-------- MATERIAL TO PROCESS
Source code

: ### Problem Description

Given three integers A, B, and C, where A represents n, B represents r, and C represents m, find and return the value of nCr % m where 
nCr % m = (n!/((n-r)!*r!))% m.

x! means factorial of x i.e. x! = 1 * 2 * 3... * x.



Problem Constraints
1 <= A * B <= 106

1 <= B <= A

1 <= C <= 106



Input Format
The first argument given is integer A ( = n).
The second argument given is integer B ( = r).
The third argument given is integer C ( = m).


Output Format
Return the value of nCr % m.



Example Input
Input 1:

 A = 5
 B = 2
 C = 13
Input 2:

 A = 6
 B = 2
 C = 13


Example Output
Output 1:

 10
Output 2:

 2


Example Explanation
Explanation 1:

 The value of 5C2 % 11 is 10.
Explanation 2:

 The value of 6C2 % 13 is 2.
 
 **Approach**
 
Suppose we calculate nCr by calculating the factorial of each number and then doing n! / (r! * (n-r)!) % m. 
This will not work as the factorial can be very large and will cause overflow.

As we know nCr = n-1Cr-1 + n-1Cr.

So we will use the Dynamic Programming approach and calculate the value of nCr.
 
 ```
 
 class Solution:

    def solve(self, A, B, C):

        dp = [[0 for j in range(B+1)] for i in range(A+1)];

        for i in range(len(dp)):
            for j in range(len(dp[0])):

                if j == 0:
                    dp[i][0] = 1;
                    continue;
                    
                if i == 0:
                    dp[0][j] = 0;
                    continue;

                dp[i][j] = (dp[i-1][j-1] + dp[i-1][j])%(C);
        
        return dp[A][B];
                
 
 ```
----------------
__WHAT IS NEEDED__.
Every record shown above should be given back exactly.

__RESPONSE__.
Source code

: ### Problem Description

Given three integers A, B, and C, where A represents n, B represents r, and C represents m, find and return the value of nCr % m where 
nCr % m = (n!/((n-r)!*r!))% m.

x! means factorial of x i.e. x! = 1 * 2 * 3... * x.



Problem Constraints
1 <= A * B <= 106

1 <= B <= A

1 <= C <= 106



Input Format
The first argument given is integer A ( = n).
The second argument given is integer B ( = r).
The third argument given is integer C ( = m).


Output Format
Return the value of nCr % m.



Example Input
Input 1:

 A = 5
 B = 2
 C = 13
Input 2:

 A = 6
 B = 2
 C = 13


Example Output
Output 1:

 10
Output 2:

 2


Example Explanation
Explanation 1:

 The value of 5C2 % 11 is 10.
Explanation 2:

 The value of 6C2 % 13 is 2.
 
 **Approach**
 
Suppose we calculate nCr by calculating the factorial of each number and then doing n! / (r! * (n-r)!) % m. 
This will not work as the factorial can be very large and will cause overflow.

As we know nCr = n-1Cr-1 + n-1Cr.

So we will use the Dynamic Programming approach and calculate the value of nCr.
 
 ```
 
 class Solution:

    def solve(self, A, B, C):

        dp = [[0 for j in range(B+1)] for i in range(A+1)];

        for i in range(len(dp)):
            for j in range(len(dp[0])):

                if j == 0:
                    dp[i][0] = 1;
                    continue;
                    
                if i == 0:
                    dp[0][j] = 0;
                    continue;

                dp[i][j] = (dp[i-1][j-1] + dp[i-1][j])%(C);
        
        return dp[A][B];
                
 
 ```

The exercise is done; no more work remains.